Türkiye’de Yatırımların ve İstihdamın Durumu ve Mevcut Ortamın İyileştirilmesine İlişkin Öneriler (Maliye Hesap Uzmanları Vakfı Araştırma Yarışması İkincilik Ödülü);
Türk Sosyal Güvenlik Sisteminde Yaşanan Sorunlar ve Alınması Gereken Önlemler (Maliye Hesap Uzmanları Vakfı Araştırma Yarışması İkincilik Ödülü, Sevinç Akbulak ile birlikte);
Kayıp Yıllar: Türkiye’de 1980’li Yıllardan Bu Yana Kamu Borçlanma Politikaları ve Bankacılık Sektörüne Etkileri (Bankalar Yeminli Murakıpları Vakfı Eser Yarışması, Övgüye Değer Ödülü, Emre Kavaklı ve Ayça Tokmak ile birlikte);
Türkiye’de Sermaye Piyasası Araçları ve Halka Açık Anonim Şirketler (Sevinç Akbulak ile birlikte) ve Türkiye’de Reel ve Mali Sektör: Genel Durum, Sorunlar ve Öneriler (Sevinç Akbulak ile birlikte) başlıklı kitapları yayımlanmıştır.
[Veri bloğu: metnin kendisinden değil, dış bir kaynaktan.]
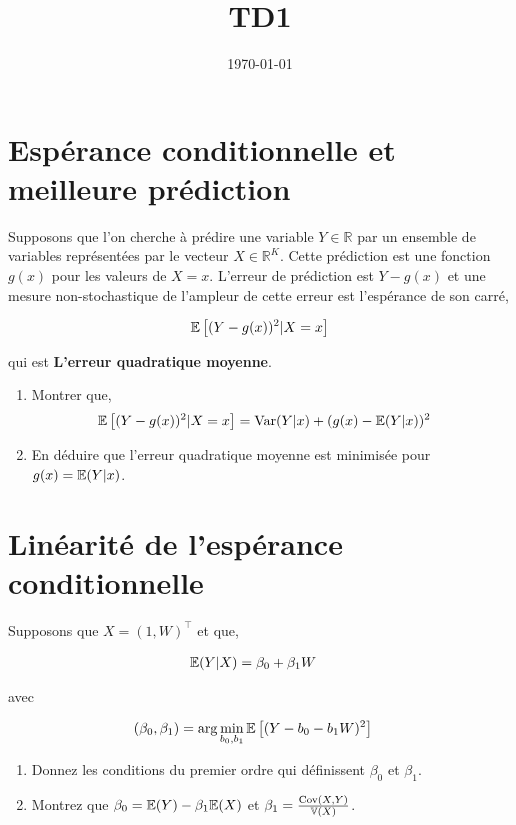 
\title{TD1}
\date{\today}

\maketitle
\section{Espérance conditionnelle et meilleure prédiction}
Supposons que l'on cherche à prédire une variable $Y\in \mathbb{R}$
par un ensemble de variables représentées par le vecteur
$X\in\mathbb{R}^K$. Cette prédiction est une fonction $g(x)$ pour les
valeurs de $X=x$. L'erreur de prédiction est $Y-g(x)$ et une mesure
non-stochastique de l'ampleur de cette erreur est l'espérance de son
carré,

\begin{align*}
\mathbb{E}\left[(Y-g(x))^2 | X = x\right]
\end{align*}

qui est \textbf{L'erreur quadratique moyenne}. 
\begin{enumerate}
\item Montrer que,
\begin{align*}
\mathbb{E}\left[(Y-g(x))^2 | X = x\right] &= \mathrm{Var}(Y|x) +  (g(x) - \mathbb{E}(Y|x))^2
\end{align*}
\item En déduire que l'erreur quadratique moyenne est minimisée pour
  $g(x) = \mathbb{E}(Y|x)$.
\end{enumerate}

\section{Linéarité de l'espérance conditionnelle}
Supposons que $X=(1, W)^\top$ et que,

\begin{align*}
\mathbb{E}(Y| X)  &= \beta_0 + \beta_1 W
\end{align*}

avec 

\begin{align*}
(\beta_0, \beta_1) &= \arg\min_{b_0, b_1}\mathbb{E}\left[(Y - b_0 - b_1W)^2\right]
\end{align*}


\begin{enumerate}
\item Donnez les conditions du premier ordre qui définissent $\beta_0$
  et $\beta_1$.
\item Montrez que $\beta_0 = \mathbb{E}(Y)-\beta_1\mathbb{E}(X)$ et $\beta_1 =
  \frac{\mathrm{Cov}(X, Y)}{\mathbb{V}(X)}$.
\end{enumerate}

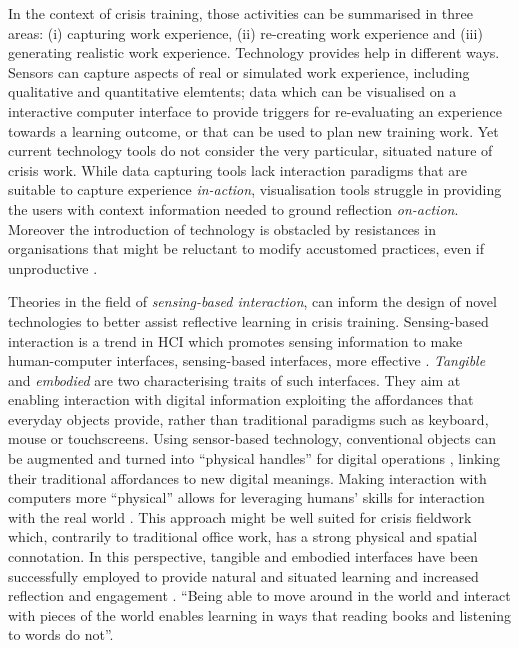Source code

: In the context of crisis training, those activities can be summarised in three areas: (i) capturing work experience, (ii) re-creating work experience and (iii) generating realistic work experience. Technology provides help in different ways. Sensors can capture aspects of real or simulated work experience, including qualitative and quantitative elemtents; data which can be visualised on a interactive computer interface to provide triggers for re-evaluating an experience towards a learning outcome, or that can be used to plan new training work. Yet current technology tools do not consider the very particular, situated nature of crisis work. While data capturing tools lack interaction paradigms that are suitable to capture experience \emph{in-action}, visualisation tools struggle in providing the users with context information needed to ground  reflection \emph{on-action}. Moreover the introduction of technology is obstacled by resistances in organisations that might be reluctant to modify accustomed practices, even if unproductive \autocite{JCCM:JCCM15}.

Theories in the field of \emph{sensing-based interaction}, can inform the design of novel technologies to better assist reflective learning in crisis training. Sensing-based interaction is a trend in HCI which promotes sensing information to make human-computer interfaces, sensing-based interfaces, more effective \autocite{Zhai:2005jm}. \emph{Tangible} and \emph{embodied} \autocite{Dourish:2001vc} are two characterising traits of such interfaces. They aim at enabling interaction with digital information exploiting the affordances that everyday objects provide, rather than traditional paradigms such as keyboard, mouse or touchscreens. Using sensor-based technology, conventional objects can be augmented and turned into ``physical handles'' for digital operations \autocite{Ishii:1997ur}, linking their traditional affordances to new digital meanings. Making interaction with computers more ``physical'' allows for leveraging humans' skills for interaction with the real world \autocite{Shaer:2009fx}. This approach might be well suited for crisis fieldwork which, contrarily to traditional office work, has a strong physical and spatial connotation. In this perspective, tangible and embodied interfaces have been successfully employed to provide natural \autocite{Terrenghi:2005gq} and situated \autocite{Klemmer:2006ez} learning and increased reflection and engagement \autocite{Rogers:2006te}. ``Being able to move around in the world and interact with pieces of the world enables learning in ways that reading books and listening to words do not''. \autocite{Klemmer:2006ez}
Anonim Şirketlerde Kâr Dağıtımı Esasları ve Yedek Akçeler (Bilgi Toplumunda Hukuk, Ünal TEKİNALP’e Armağan, Cilt I; 2003), Anonim Şirketlerin Halka Açılması (Muğla Üniversitesi İktisadi ve İdari Bilimler Fakültesi Tartışma Tebliğleri Serisi II; 2004) ile Prof. Dr. Saim ÜSTÜNDAĞ’a Vefa Andacı (2020), Cilt II, Prof. Dr. Saim Üstündağ’a İthafen İlmi Makaleler (2021), Prof. Dr. Saim Üstündağ’a İthafen İlmi Makaleler II (2021), Sosyal Bilimlerde Güncel Gelişmeler (2021), Ticari İşletme Hukuku Fasikülü (2022), Ticari Mevzuat Notları (2022), Bilimsel Araştırmalar (2022), Hukuki İncelemeler (2023), Prof. Dr. Saim Üstündağ Adına Seçme Yazılar (2024), Hukuka Giriş (2024) başlıklı kitapların bazı bölümlerinin de yazarıdır.
1992 yılından beri Türkiye’de yayımlanan otuza yakın Dergi, Gazete ve Blog’da 2 bin 500’ü aşan Telif Makale ve Telif Yazı ile tamamı İngilizceden olmak üzere Türkçe Derleme ve Türkçe Çevirisi yayımlanmıştır.
1988 yılında intisap ettiği Sermaye Piyasası Kurulu’nda (SPK) uzman yardımcısı, uzman (yeterlik sınavı üçüncüsü), başuzman, daire başkanı ve başkanlık danışmanı; Özelleştirme İdaresi Başkanlığı GSM 1800 Lisansları Değerleme Komisyonunda üye olarak görev yapmış, ayrıca Vergi Konseyi’nin bazı alt çalışma gruplarında (Menkul Sermaye İratları ve Değer Artış Kazançları; Kayıt Dışı Ekonomi; Özkaynakların Güçlendirilmesi) yer almış olup; halen başuzman unvanıyla SPK’da çalışmaktadır.
Hayatı dosdoğru yaşamak ve çalışkanlık vazgeçilmez ilkeleridir. Ülkesi ‘Türkiye Cumhuriyeti’ her şeyin üstündedir.